Not everything in the Constitution was moral.
The personal liberty laws permitted the law to determine if claims were valid, or invalid, or if the person so claimed had even escaped.
To do otherwise was to have a ‘guilty until proved innocent’ standard for free states, but not for slave states, something the constitution never claimed or asserted.
I figure, per Taney’s interpretation of the constitution, any abolitionist could show up at at slave plantation, and assert that any slave owed him service in his free state.

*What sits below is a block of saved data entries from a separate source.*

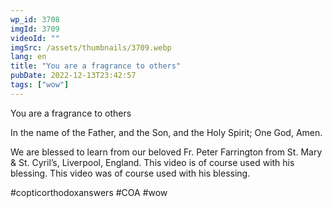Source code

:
 ```yaml
---
wp_id: 3708
imgId: 3709
videoId: ""
imgSrc: /assets/thumbnails/3709.webp
lang: en
title: "You are a fragrance to others"
pubDate: 2022-12-13T23:42:57
tags: ["wow"]
---
```


<!-- page: 6 -->

<p>You are a fragrance to others</p>
<p>In the name of the Father, and the Son, and the Holy Spirit; One God, Amen.</p>
<p>We are blessed to learn from our beloved Fr. Peter Farrington from St. Mary &amp; St. Cyril&#8217;s, Liverpool, England. This video is of course used with his blessing. This video was of course used with his blessing.</p>
<p>#copticorthodoxanswers #COA #wow</p>
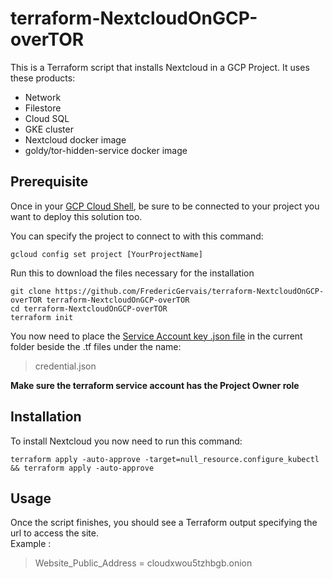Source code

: # terraform-NextcloudOnGCP-overTOR

This is a Terraform script that installs Nextcloud in a GCP Project. It uses these products:  
- Network  
- Filestore  
- Cloud SQL  
- GKE cluster  
- Nextcloud docker image  
- goldy/tor-hidden-service docker image  

## Prerequisite

Once in your [GCP Cloud Shell](https://console.cloud.google.com/home/dashboard?cloudshell=true), be sure to be connected to your project you want to deploy this solution too.

You can specify the project to connect to with this command:
```
gcloud config set project [YourProjectName]
```

Run this to download the files necessary for the installation
```
git clone https://github.com/FredericGervais/terraform-NextcloudOnGCP-overTOR terraform-NextcloudOnGCP-overTOR
cd terraform-NextcloudOnGCP-overTOR
terraform init
```

You now need to place the [Service Account key .json file](https://learn.hashicorp.com/terraform/gcp/build) in the current folder beside the .tf files under the name:
> credential.json

**Make sure the terraform service account has the Project Owner role**

## Installation

To install Nextcloud you now need to run this command:
```
terraform apply -auto-approve -target=null_resource.configure_kubectl && terraform apply -auto-approve
```

## Usage

Once the script finishes, you should see a Terraform output specifying the url to access the site.  
Example :
> Website_Public_Address = cloudxwou5tzhbgb.onion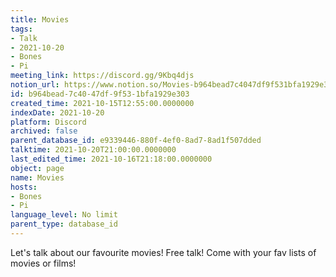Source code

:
 ```yaml
---
title: Movies
tags:
- Talk
- 2021-10-20
- Bones
- Pi
meeting_link: https://discord.gg/9Kbq4djs
notion_url: https://www.notion.so/Movies-b964bead7c4047df9f531bfa1929e303
id: b964bead-7c40-47df-9f53-1bfa1929e303
created_time: 2021-10-15T12:55:00.0000000
indexDate: 2021-10-20
platform: Discord
archived: false
parent_database_id: e9339446-880f-4ef0-8ad7-8ad1f507dded
talktime: 2021-10-20T21:00:00.0000000
last_edited_time: 2021-10-16T21:18:00.0000000
object: page
name: Movies
hosts:
- Bones
- Pi
language_level: No limit
parent_type: database_id
---
```


Let's talk about our favourite movies!
Free talk! Come with your fav lists of movies or films!


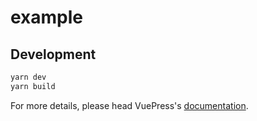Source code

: # example

> 

## Development

```bash
yarn dev
yarn build
```

For more details, please head VuePress's [documentation](https://v1.vuepress.vuejs.org/).

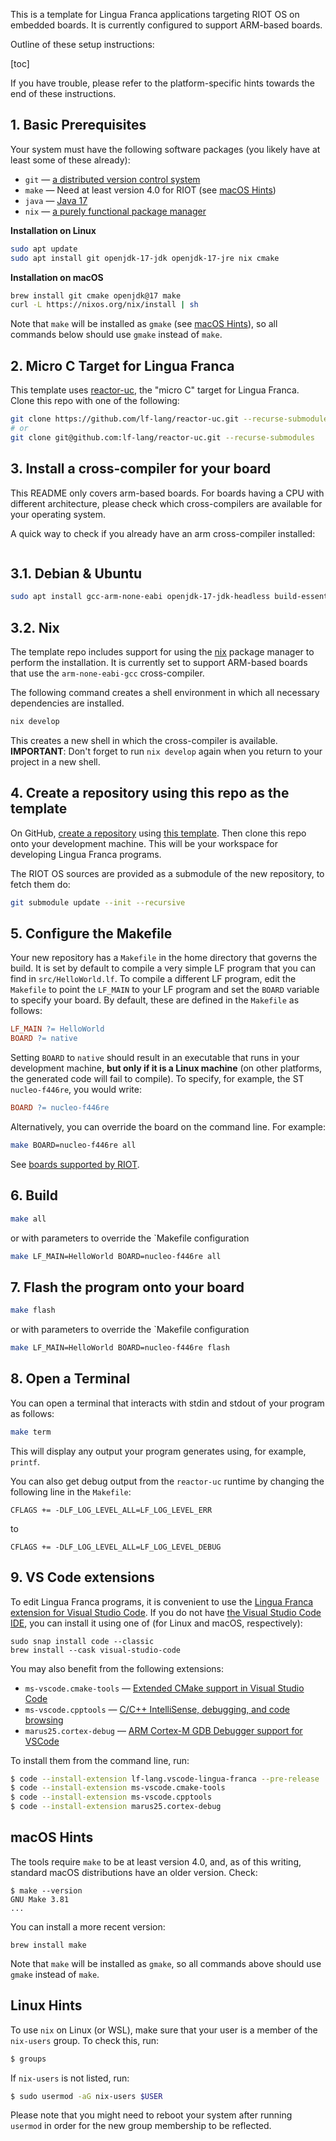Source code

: This is a template for Lingua Franca applications targeting RIOT OS on embedded boards. It is currently configured to support ARM-based boards.

Outline of these setup instructions:

[toc]

If you have trouble, please refer to the platform-specific hints towards the end of these instructions.

## 1. Basic Prerequisites

Your system must have the following software packages (you likely have at least some of these already):

 - `git` — [a distributed version control system](https://git-scm.com/)
 - `make` — Need at least version 4.0 for RIOT (see [macOS Hints](#macos-hints))
 - `java` — [Java 17](https://openjdk.org/projects/jdk/17)
 - `nix` — [a purely functional package manager](https://nix.dev/tutorials/install-nix)

**Installation on Linux**

```bash
sudo apt update
sudo apt install git openjdk-17-jdk openjdk-17-jre nix cmake
```

**Installation on macOS**

```bash
brew install git cmake openjdk@17 make
curl -L https://nixos.org/nix/install | sh
```

Note that `make` will be installed as `gmake` (see [macOS Hints](#macos-hints)), so all commands below should use `gmake` instead of `make`.

## 2. Micro C Target for Lingua Franca
This template uses [reactor-uc](https://github.com/lf-lang/reactor-uc), the "micro C" target for Lingua Franca. Clone this repo with one of the following:

```bash 
git clone https://github.com/lf-lang/reactor-uc.git --recurse-submodules
# or 
git clone git@github.com:lf-lang/reactor-uc.git --recurse-submodules
```

## 3. Install a cross-compiler for your board

This README only covers arm-based boards. For boards having a CPU with different architecture, please check which cross-compilers are available for your operating system.

A quick way to check if you already have an arm cross-compiler installed:
```bash which arm-none-eabi-gcc
```

## 3.1. Debian & Ubuntu

```bash
sudo apt install gcc-arm-none-eabi openjdk-17-jdk-headless build-essential python3 sudo pip install pyserial
```

## 3.2. Nix

The template repo includes support for using the [nix](https://nix.dev) package manager to perform the installation. It is currently set to support ARM-based boards that use the `arm-none-eabi-gcc` cross-compiler.

The following command creates a shell environment in which all necessary dependencies are installed.

```bash 
nix develop
```

This creates a new shell in which the cross-compiler is available.
**IMPORTANT**: Don't forget to run ``nix develop`` again when you return to your project in a new shell.

## 4. Create a repository using this repo as the template

On GitHub, [create a repository](https://docs.github.com/en/repositories/creating-and-managing-repositories/creating-a-repository-from-a-template) using [this template](https://github.com/lf-lang/lf-riot-uc-template).
Then clone this repo onto your development machine.
This will be your workspace for developing Lingua Franca programs.

The RIOT OS sources are provided as a submodule of the new repository, to fetch them do:

```bash
git submodule update --init --recursive
```

## 5. Configure the Makefile

Your new repository has a `Makefile` in the home directory that governs the build. It is set by default to compile a very simple LF program that you can find in `src/HelloWorld.lf`.  To compile a different LF program, edit the `Makefile` to point the `LF_MAIN` to your LF program and
set the `BOARD` variable to specify your board.  By default, these are defined in the `Makefile` as follows:

```Makefile
LF_MAIN ?= HelloWorld
BOARD ?= native
```

Setting `BOARD` to `native` should result in an executable that runs in your development machine, **but only if it is a Linux machine** (on other platforms, the generated code will fail to compile).  To specify, for example, the ST `nucleo-f446re`, you would write:

```Makefile
BOARD ?= nucleo-f446re
```

Alternatively, you can override the board on the command line. For example:

```sh
make BOARD=nucleo-f446re all
```

See [boards supported by RIOT](https://www.riot-os.org/boards.html).

## 6. Build

```bash
make all
```

or with parameters to override the `Makefile configuration

```bash
make LF_MAIN=HelloWorld BOARD=nucleo-f446re all
```

## 7. Flash the program onto your board

```bash
make flash
```

or with parameters to override the `Makefile configuration

```bash
make LF_MAIN=HelloWorld BOARD=nucleo-f446re flash
```

## 8. Open a Terminal

You can open a terminal that interacts with stdin and stdout of your program as follows:

```bash
make term
```

This will display any output your program generates using, for example, `printf`.

You can also get debug output from the `reactor-uc` runtime by changing the following line in the `Makefile`:

```
CFLAGS += -DLF_LOG_LEVEL_ALL=LF_LOG_LEVEL_ERR
```

to

```
CFLAGS += -DLF_LOG_LEVEL_ALL=LF_LOG_LEVEL_DEBUG
```

## 9. VS Code extensions

To edit Lingua Franca programs, it is convenient to use the [Lingua Franca extension for Visual Studio Code](https://marketplace.visualstudio.com/items?itemName=lf-lang.vscode-lingua-franca).
If you do not have [the Visual Studio Code IDE](https://code.visualstudio.com/download), you can install it using one of (for Linux and macOS, respectively):

```
sudo snap install code --classic
brew install --cask visual-studio-code
```

You may also benefit from the following extensions:

 - `ms-vscode.cmake-tools` — [Extended CMake support in Visual Studio Code](https://marketplace.visualstudio.com/items?itemName=ms-vscode.cmake-tools)
 - `ms-vscode.cpptools` — [C/C++ IntelliSense, debugging, and code browsing](https://marketplace.visualstudio.com/items?itemName=ms-vscode.cpptools)
 - `marus25.cortex-debug` — [ARM Cortex-M GDB Debugger support for VSCode](https://marketplace.visualstudio.com/items?itemName=marus25.cortex-debug)

To install them from the command line, run:

```bash
$ code --install-extension lf-lang.vscode-lingua-franca --pre-release
$ code --install-extension ms-vscode.cmake-tools
$ code --install-extension ms-vscode.cpptools
$ code --install-extension marus25.cortex-debug
```


## macOS Hints

The tools require `make` to be at least version 4.0, and, as of this writing, standard macOS distributions have an older version.  Check:

```
$ make --version
GNU Make 3.81
...
```

You can install a more recent version:

```
brew install make
```

Note that `make` will be installed as `gmake`, so all commands above should use `gmake` instead of `make`.

## Linux Hints

To use `nix` on Linux (or WSL), make sure that your user is a member of the `nix-users` group. To check this, run:

```bash
$ groups
```

If `nix-users` is not listed, run:

```bash
$ sudo usermod -aG nix-users $USER
```

Please note that you might need to reboot your system after running `usermod` in order for the new group membership to be reflected.


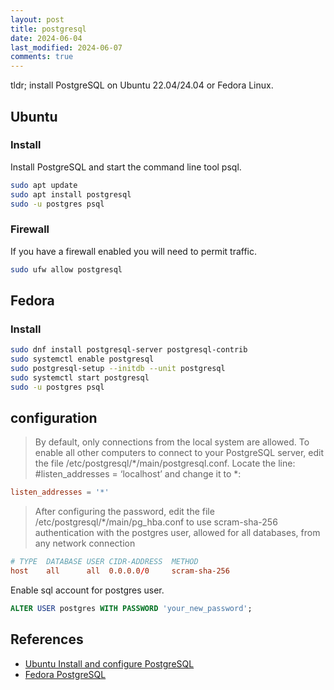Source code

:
 ```yaml
---
layout: post
title: postgresql
date: 2024-06-04
last_modified: 2024-06-07
comments: true
---
```


tldr; install PostgreSQL on Ubuntu 22.04/24.04 or Fedora Linux.

## Ubuntu

### Install

Install PostgreSQL and start the command line tool psql.

```bash
sudo apt update
sudo apt install postgresql
sudo -u postgres psql
```

### Firewall

If you have a firewall enabled you will need to permit traffic.

```bash
sudo ufw allow postgresql
```

## Fedora

### Install

```bash
sudo dnf install postgresql-server postgresql-contrib
sudo systemctl enable postgresql
sudo postgresql-setup --initdb --unit postgresql
sudo systemctl start postgresql
sudo -u postgres psql
```

## configuration


> By default, only connections from the local system are allowed. To enable all other computers to connect to your PostgreSQL server, edit the file /etc/postgresql/*/main/postgresql.conf. Locate the line: #listen_addresses = ‘localhost’ and change it to *:

```conf
listen_addresses = '*'
```

> After configuring the password, edit the file /etc/postgresql/*/main/pg_hba.conf to use scram-sha-256 authentication with the postgres user, allowed for all databases, from any network connection

```conf
# TYPE  DATABASE USER CIDR-ADDRESS  METHOD
host    all      all  0.0.0.0/0     scram-sha-256
```

Enable sql account for postgres user.

```sql
ALTER USER postgres WITH PASSWORD 'your_new_password';
```

## References


* [Ubuntu Install and configure PostgreSQL](https://ubuntu.com/server/docs/install-and-configure-postgresql)
* [Fedora PostgreSQL](https://docs.fedoraproject.org/en-US/quick-docs/postgresql/)


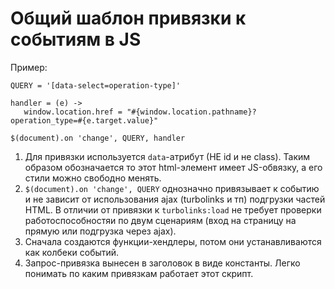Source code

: # Общий шаблон привязки к событиям в JS

Пример:

```
QUERY = '[data-select=operation-type]'

handler = (e) ->
   window.location.href = "#{window.location.pathname}?operation_type=#{e.target.value}"

$(document).on 'change', QUERY, handler
```

1. Для привязки используется `data`-атрибут (НЕ id и не class). Таким образом обозначается то этот html-элемент имеет JS-обвязку, а его стили можно свободно менять.
2. `$(document).on 'change', QUERY` однозначно привязывает к событию и не зависит от использования ajax (turbolinks и тп) подгрузки частей HTML. В отличии от привязки к `turbolinks:load` не требует проверки работоспособностяи по двум сценариям (вход на страницу на прямую или подгрузка через ajax).
3. Сначала создаются функции-хендлеры, потом они устанавливаются как колбеки событий. 
4. Запрос-привязка вынесен в заголовок в виде константы. Легко понимать по каким привязкам работает этот скрипт.

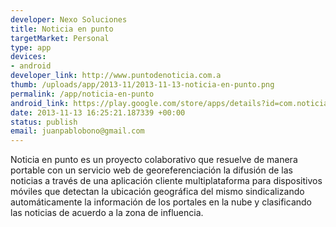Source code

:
 ```yaml
--- 
developer: Nexo Soluciones
title: Noticia en punto
targetMarket: Personal
type: app
devices: 
- android
developer_link: http://www.puntodenoticia.com.a
thumb: /uploads/app/2013-11/2013-11-13-noticia-en-punto.png
permalink: /app/noticia-en-punto
android_link: https://play.google.com/store/apps/details?id=com.noticiaenpunto.v1
date: 2013-11-13 16:25:21.187339 +00:00
status: publish
email: juanpablobono@gmail.com
---
```


Noticia en punto es un proyecto colaborativo que resuelve de manera portable con un servicio web de
georeferenciación la difusión de las noticias a través de una aplicación cliente multiplataforma para dispositivos móviles que detectan la ubicación geográfica del mismo sindicalizando automáticamente la información de los portales en la nube y clasificando las noticias de acuerdo a la zona de influencia.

If that occurred, there was no way that the claim could be denied right? No state court in a slave state could stand in the way of a claim of service, right? That would be unconstitutional, and the slave states were all about the constitution.
Right?
McElmoyle v. Cohen, 38 U.S. (13 Pet.) 312 (1839) established that a states laws of civil procedure had to be followed when an agent came from out of state with a court order.
That case a South Carolina court order was held to be subject to a Georgia civil procedure that enacted a statue of limitations, and so could not be enforced in Georgia.
With that precedent in hand, northern states enacted the personal liberty laws that subjected slave catchers to rules of civil procedure in states that didn’t allow property in human beings.
It was a key fact on the ground when Taney wrote his opinion permitting slave catchers to work with federal marshals but not requiring that state courts and officials work with slave catchers.